On March 18, 2007, Glen Gieschen, director of Gieschen Consultancy, was receiving hundreds of emails containing counterfeiting intelligence. While this is normal, what wasn’t entirely normal was receiving a number of alerts saying that someone was downloading massive amounts of data from BASCAP.com.

The situation was immediately investigated and an IP trace was conducted. The IP address of 82.108.223.98 was owned by someone registered at ICC’s (International Chamber of Commerce) own Commercial Crime Services based in London, England. By the next day, the Gieschen Consultancy content and databases were removed from the website.

Shortly after, an e-mail was received from the ISS introducing a new anti-counterfeiting product stating it was to replace the removed content. The information was replaced by what was described as remarkably similar – in some cases identical – information to the Gieschen Consultancy’s product. While other breaches in contract were happening with regards to payments, Gieschen couldn’t believe ICC would violate their intellectual property.

Gieschen sent a cease and desist letter the next day. The ICC responded by threatening a defamation lawsuit if Gieschen informed its clients and stakeholders about this action.

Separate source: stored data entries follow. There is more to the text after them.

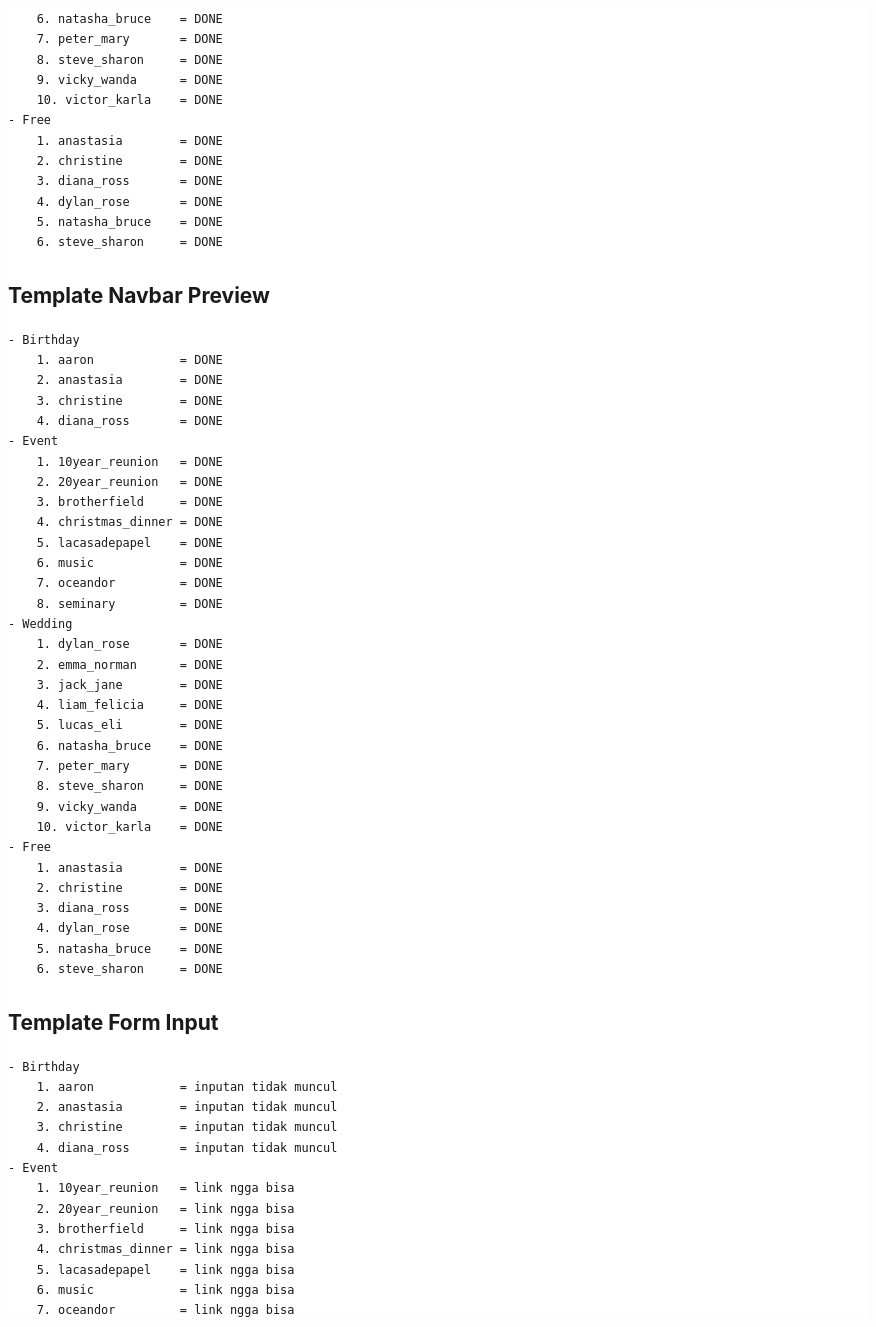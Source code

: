 		6. natasha_bruce	= DONE
		7. peter_mary		= DONE
		8. steve_sharon		= DONE
		9. vicky_wanda		= DONE
		10. victor_karla	= DONE
	- Free
		1. anastasia		= DONE
		2. christine		= DONE
		3. diana_ross		= DONE
		4. dylan_rose		= DONE
		5. natasha_bruce	= DONE
		6. steve_sharon		= DONE


## Template Navbar Preview
	- Birthday
		1. aaron			= DONE
		2. anastasia		= DONE
		3. christine		= DONE
		4. diana_ross		= DONE
	- Event
		1. 10year_reunion	= DONE
		2. 20year_reunion	= DONE
		3. brotherfield		= DONE
		4. christmas_dinner	= DONE
		5. lacasadepapel	= DONE
		6. music			= DONE
		7. oceandor			= DONE
		8. seminary			= DONE
	- Wedding
		1. dylan_rose		= DONE
		2. emma_norman		= DONE
		3. jack_jane		= DONE
		4. liam_felicia		= DONE
		5. lucas_eli		= DONE
		6. natasha_bruce	= DONE
		7. peter_mary		= DONE
		8. steve_sharon		= DONE
		9. vicky_wanda		= DONE
		10. victor_karla	= DONE
	- Free
		1. anastasia		= DONE
		2. christine		= DONE
		3. diana_ross		= DONE
		4. dylan_rose		= DONE
		5. natasha_bruce	= DONE
		6. steve_sharon		= DONE


## Template Form Input
	- Birthday
		1. aaron			= inputan tidak muncul
		2. anastasia		= inputan tidak muncul
		3. christine		= inputan tidak muncul
		4. diana_ross		= inputan tidak muncul
	- Event
		1. 10year_reunion	= link ngga bisa
		2. 20year_reunion	= link ngga bisa
		3. brotherfield		= link ngga bisa
		4. christmas_dinner	= link ngga bisa
		5. lacasadepapel	= link ngga bisa
		6. music			= link ngga bisa
		7. oceandor			= link ngga bisa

While generally uncommon, commercial ventures have reportedly had intellectual violations before. Last month, an artist by the name of Tempest accused a well known producer Timbaland of violating his intellectual property. Timbaland seemed to brush off the controversy by saying that ‘it’s from a video game idiot’ as heard in a YouTube video.

In 2006, the MPAA (Motion Picture Association of America) was accused in the LA Times of pirating ‘This Film is Not Yet Rated’ (article no longer available).

Perhaps one of the largest-scale breaches of copyright that appears to be rather ironic to some may come from the WTO (World Trade Organization) accusing the United States of failing to pay royalties for public performances of content to other countries under section 110(5) of the US copyright act. This appears ironic in the eyes of many, given that the United States has developed a reputation of trying to enforce US company’s intellectual property outside US jurisdiction. One well-known example of this was last year in June when the US pressured Sweden to shut down ThePirateBay.org.

“The ICC and BASCAP misrepresented themselves as a partner in 2006 and 2007, gained access to proprietary information and then took what they learned and incorporated it into their own product offerings.” Glen explained, “Its functionality, user interface, presentation, method of classification, and delivery is clearly based on our designs and existing products. It is extraordinary that an organization committed to fighting counterfeiting and piracy would steal the intellectual property of another organization.”

“Prior to BASCAPs formation in 2004, Gieschen Consultancy invested considerable effort and resources into the development of a unique set of tools, databases and online content to help brand owners protect their intellectual property. The database alone contains a tremendous amount of intel with more than 10,500 incidents of raids and seizures related to fake and pirated goods valued in excess of US $7.64 Trillion. The irony in this situation is that we must now protect our own investment in our intellectual property, business information, and trade secrets.

Therefore, while we deeply regret the need to inform our clients and stakeholders, given the circumstances surrounding the activities of the ICC, we believe that we have no other choice.”